= THE TASK =
Starting at the top of the entries below, set down each line exactly as written, and stop after the line containing "2024-12-29 오후 2 28".

= RECORDS PROVIDED =
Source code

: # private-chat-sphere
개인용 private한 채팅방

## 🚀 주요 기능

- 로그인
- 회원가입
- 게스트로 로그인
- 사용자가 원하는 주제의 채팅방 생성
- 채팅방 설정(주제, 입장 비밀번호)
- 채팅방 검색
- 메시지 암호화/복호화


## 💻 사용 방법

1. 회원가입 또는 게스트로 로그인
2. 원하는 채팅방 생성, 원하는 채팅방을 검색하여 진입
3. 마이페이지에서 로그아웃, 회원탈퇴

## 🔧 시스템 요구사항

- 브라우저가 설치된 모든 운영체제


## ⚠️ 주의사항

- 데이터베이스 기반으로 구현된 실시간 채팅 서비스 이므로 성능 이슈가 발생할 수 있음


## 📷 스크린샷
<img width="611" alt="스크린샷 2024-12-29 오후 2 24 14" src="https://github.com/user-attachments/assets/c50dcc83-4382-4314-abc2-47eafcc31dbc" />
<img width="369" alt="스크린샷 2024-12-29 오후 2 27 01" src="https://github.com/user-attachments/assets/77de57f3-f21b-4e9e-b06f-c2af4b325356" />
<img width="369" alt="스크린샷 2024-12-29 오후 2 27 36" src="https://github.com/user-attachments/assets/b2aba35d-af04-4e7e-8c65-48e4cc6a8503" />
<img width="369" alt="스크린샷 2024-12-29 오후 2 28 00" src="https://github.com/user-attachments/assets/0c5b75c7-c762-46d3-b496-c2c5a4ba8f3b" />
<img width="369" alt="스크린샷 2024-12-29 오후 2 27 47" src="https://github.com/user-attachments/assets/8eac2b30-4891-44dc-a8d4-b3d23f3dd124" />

= RESULT OF THE TASK =
Source code

: # private-chat-sphere
개인용 private한 채팅방

## 🚀 주요 기능

- 로그인
- 회원가입
- 게스트로 로그인
- 사용자가 원하는 주제의 채팅방 생성
- 채팅방 설정(주제, 입장 비밀번호)
- 채팅방 검색
- 메시지 암호화/복호화


## 💻 사용 방법

1. 회원가입 또는 게스트로 로그인
2. 원하는 채팅방 생성, 원하는 채팅방을 검색하여 진입
3. 마이페이지에서 로그아웃, 회원탈퇴

## 🔧 시스템 요구사항

- 브라우저가 설치된 모든 운영체제


## ⚠️ 주의사항

- 데이터베이스 기반으로 구현된 실시간 채팅 서비스 이므로 성능 이슈가 발생할 수 있음


## 📷 스크린샷
<img width="611" alt="스크린샷 2024-12-29 오후 2 24 14" src="https://github.com/user-attachments/assets/c50dcc83-4382-4314-abc2-47eafcc31dbc" />
<img width="369" alt="스크린샷 2024-12-29 오후 2 27 01" src="https://github.com/user-attachments/assets/77de57f3-f21b-4e9e-b06f-c2af4b325356" />
<img width="369" alt="스크린샷 2024-12-29 오후 2 27 36" src="https://github.com/user-attachments/assets/b2aba35d-af04-4e7e-8c65-48e4cc6a8503" />
<img width="369" alt="스크린샷 2024-12-29 오후 2 28 00" src="https://github.com/user-attachments/assets/0c5b75c7-c762-46d3-b496-c2c5a4ba8f3b" />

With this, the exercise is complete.